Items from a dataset
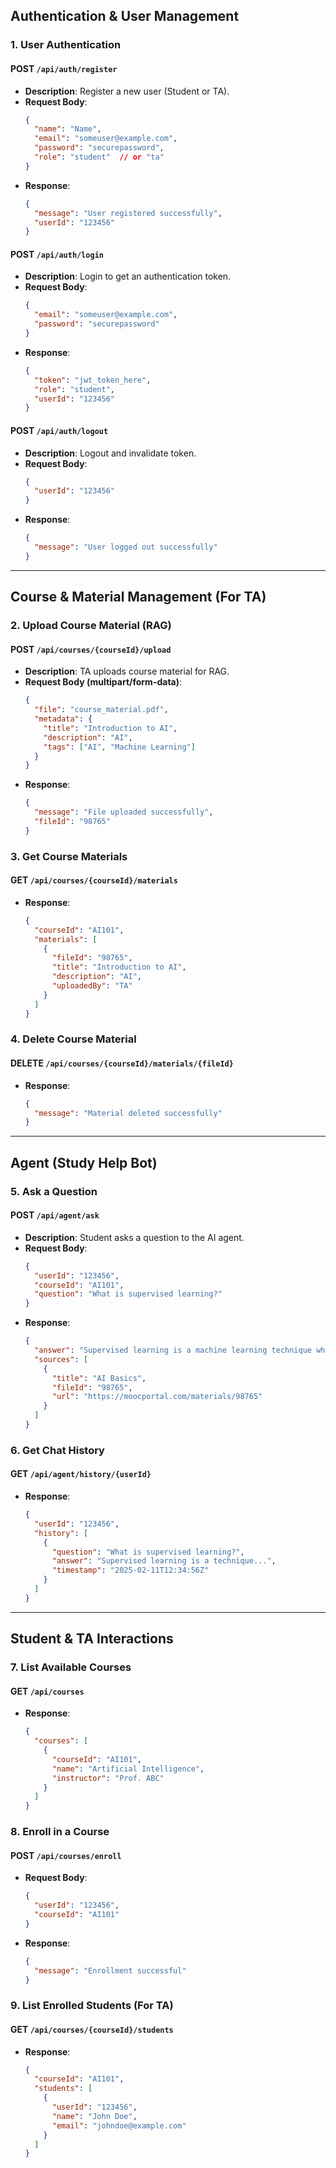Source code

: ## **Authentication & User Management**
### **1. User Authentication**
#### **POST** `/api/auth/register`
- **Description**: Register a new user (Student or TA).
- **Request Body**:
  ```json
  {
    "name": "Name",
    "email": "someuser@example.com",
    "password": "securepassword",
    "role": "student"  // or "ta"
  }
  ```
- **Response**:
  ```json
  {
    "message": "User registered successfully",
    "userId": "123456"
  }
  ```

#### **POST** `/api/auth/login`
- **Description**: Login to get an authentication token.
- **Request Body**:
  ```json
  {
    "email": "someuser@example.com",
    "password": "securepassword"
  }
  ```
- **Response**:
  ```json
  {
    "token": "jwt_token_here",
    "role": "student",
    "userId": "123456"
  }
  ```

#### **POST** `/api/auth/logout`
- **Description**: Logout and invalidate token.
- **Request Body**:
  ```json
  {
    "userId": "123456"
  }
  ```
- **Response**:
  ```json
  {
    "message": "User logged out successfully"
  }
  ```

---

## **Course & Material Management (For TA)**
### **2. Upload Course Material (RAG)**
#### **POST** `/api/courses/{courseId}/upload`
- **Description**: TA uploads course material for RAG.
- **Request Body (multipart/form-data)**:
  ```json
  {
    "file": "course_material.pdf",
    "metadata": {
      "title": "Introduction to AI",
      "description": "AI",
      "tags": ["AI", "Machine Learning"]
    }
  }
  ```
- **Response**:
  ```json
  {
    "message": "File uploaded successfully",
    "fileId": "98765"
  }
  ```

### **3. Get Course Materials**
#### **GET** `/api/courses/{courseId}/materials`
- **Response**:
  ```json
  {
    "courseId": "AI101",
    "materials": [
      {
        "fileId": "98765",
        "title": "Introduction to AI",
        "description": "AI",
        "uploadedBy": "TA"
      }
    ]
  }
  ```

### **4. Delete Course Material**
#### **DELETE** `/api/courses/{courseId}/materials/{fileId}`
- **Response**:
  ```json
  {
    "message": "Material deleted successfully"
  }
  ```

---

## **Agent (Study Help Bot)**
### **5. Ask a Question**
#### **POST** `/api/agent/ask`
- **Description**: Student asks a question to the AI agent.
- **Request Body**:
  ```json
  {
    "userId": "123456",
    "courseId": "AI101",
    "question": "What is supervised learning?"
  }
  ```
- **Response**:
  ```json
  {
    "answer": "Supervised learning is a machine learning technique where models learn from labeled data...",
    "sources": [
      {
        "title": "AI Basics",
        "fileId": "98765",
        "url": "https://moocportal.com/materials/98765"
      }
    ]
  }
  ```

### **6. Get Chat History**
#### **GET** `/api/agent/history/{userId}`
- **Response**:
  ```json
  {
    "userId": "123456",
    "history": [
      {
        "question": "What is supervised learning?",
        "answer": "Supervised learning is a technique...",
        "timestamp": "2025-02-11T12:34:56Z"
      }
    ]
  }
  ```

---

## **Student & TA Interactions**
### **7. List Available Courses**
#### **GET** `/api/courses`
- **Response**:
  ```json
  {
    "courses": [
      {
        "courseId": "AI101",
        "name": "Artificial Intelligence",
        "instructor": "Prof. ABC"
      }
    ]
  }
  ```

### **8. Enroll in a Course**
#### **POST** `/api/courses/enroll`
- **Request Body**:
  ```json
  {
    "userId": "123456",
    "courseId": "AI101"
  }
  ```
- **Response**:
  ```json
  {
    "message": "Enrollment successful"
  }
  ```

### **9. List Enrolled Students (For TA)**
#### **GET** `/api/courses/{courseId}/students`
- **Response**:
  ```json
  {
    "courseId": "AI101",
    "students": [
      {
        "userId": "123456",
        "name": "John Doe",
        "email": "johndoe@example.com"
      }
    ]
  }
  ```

--

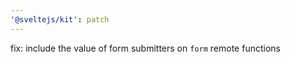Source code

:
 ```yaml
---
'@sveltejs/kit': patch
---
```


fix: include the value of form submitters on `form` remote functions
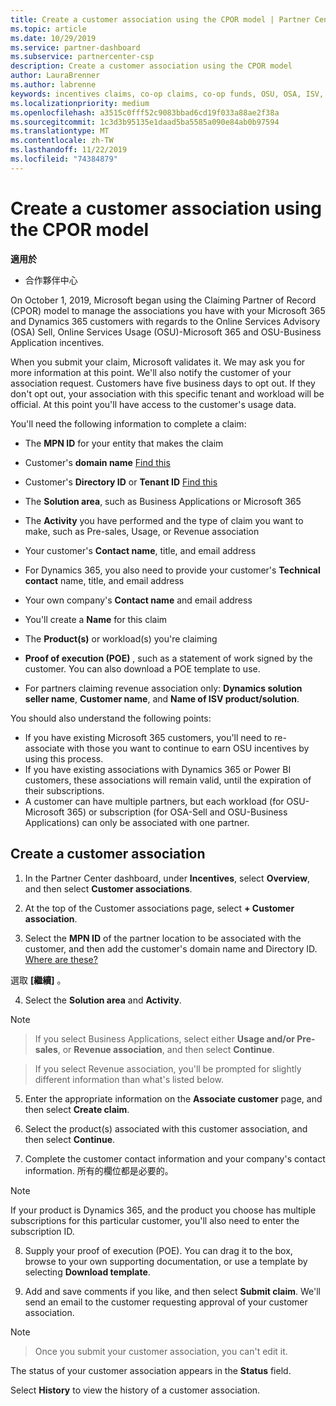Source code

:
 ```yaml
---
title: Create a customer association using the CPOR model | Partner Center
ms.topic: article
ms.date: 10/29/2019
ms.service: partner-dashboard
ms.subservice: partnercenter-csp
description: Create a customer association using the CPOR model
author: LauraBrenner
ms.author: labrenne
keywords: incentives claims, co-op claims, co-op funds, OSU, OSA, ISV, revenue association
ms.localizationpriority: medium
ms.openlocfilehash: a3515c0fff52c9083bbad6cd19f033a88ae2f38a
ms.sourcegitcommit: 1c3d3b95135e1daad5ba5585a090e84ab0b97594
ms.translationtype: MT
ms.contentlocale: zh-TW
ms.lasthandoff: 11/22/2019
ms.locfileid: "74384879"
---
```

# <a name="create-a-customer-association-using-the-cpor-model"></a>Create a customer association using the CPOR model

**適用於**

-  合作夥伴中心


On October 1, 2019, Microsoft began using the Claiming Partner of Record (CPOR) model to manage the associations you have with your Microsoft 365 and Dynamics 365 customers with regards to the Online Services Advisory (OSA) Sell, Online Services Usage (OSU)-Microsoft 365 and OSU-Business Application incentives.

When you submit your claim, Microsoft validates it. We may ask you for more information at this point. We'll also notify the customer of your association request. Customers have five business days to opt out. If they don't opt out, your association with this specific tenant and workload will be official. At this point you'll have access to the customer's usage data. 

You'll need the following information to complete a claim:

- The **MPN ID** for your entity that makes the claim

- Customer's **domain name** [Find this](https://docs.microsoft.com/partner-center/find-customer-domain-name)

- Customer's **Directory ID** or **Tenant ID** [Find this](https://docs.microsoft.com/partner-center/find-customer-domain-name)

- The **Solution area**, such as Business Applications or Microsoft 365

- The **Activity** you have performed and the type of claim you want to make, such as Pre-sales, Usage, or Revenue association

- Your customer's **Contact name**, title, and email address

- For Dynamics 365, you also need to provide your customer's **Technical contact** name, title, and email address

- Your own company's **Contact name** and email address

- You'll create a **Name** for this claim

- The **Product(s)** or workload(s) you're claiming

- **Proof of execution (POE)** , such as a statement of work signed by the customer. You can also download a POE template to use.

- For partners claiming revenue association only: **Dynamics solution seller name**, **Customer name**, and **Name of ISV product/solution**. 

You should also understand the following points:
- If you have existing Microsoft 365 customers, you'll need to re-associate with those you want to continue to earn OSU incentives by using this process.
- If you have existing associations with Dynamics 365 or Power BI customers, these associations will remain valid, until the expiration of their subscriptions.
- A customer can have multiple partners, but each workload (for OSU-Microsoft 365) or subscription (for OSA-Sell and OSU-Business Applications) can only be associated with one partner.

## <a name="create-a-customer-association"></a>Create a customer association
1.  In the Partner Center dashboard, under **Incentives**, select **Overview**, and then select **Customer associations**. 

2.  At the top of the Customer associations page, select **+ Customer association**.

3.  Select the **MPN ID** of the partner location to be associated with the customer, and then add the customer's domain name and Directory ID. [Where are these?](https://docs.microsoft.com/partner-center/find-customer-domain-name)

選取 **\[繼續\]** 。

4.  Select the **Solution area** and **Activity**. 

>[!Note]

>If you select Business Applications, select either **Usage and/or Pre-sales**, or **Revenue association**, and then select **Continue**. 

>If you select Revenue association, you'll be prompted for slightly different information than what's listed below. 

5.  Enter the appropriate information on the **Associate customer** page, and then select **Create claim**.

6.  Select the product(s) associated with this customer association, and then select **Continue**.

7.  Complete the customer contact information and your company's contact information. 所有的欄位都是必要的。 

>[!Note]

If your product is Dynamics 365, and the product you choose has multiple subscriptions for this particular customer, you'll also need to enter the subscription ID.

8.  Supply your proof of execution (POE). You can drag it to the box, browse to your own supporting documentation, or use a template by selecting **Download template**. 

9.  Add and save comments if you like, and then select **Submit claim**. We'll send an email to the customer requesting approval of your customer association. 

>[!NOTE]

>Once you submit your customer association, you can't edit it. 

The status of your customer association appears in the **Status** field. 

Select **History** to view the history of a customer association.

---

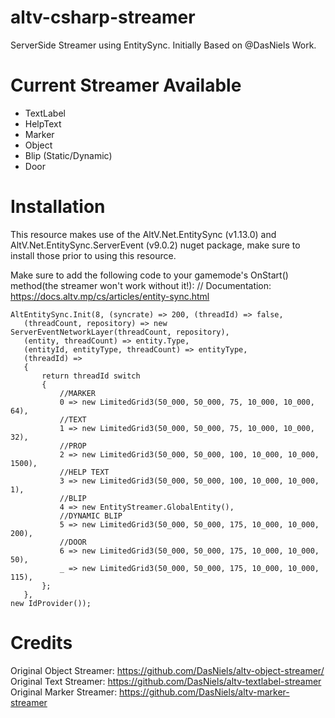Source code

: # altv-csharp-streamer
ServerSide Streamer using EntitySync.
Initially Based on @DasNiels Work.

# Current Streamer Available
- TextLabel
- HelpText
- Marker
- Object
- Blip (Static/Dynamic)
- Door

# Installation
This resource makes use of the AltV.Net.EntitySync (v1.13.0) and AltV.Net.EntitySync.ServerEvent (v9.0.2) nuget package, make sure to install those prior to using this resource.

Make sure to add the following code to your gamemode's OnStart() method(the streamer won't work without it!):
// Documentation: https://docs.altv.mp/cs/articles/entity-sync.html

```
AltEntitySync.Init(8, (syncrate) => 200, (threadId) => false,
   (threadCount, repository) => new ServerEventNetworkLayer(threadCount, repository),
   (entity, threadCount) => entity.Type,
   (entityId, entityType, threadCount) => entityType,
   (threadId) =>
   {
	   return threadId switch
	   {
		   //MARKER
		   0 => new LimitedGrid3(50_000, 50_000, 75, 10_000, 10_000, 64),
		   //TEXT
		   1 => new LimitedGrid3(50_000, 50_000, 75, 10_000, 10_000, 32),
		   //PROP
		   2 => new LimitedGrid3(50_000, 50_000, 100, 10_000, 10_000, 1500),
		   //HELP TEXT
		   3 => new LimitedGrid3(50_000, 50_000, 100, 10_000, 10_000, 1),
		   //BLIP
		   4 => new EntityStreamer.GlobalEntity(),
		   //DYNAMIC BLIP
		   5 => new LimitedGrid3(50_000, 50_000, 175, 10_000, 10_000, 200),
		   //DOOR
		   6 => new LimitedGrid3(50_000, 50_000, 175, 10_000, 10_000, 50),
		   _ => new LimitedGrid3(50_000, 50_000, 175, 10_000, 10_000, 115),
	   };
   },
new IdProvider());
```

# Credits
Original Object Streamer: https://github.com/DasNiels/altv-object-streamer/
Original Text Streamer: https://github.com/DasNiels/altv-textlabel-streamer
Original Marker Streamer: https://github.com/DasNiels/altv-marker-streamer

**What you need to do:** Of the lines above, show those in which "template" appears.

**Answer for this exercise:**
- **Proof of execution (POE)** , such as a statement of work signed by the customer. You can also download a POE template to use.
8.  Supply your proof of execution (POE). You can drag it to the box, browse to your own supporting documentation, or use a template by selecting **Download template**. 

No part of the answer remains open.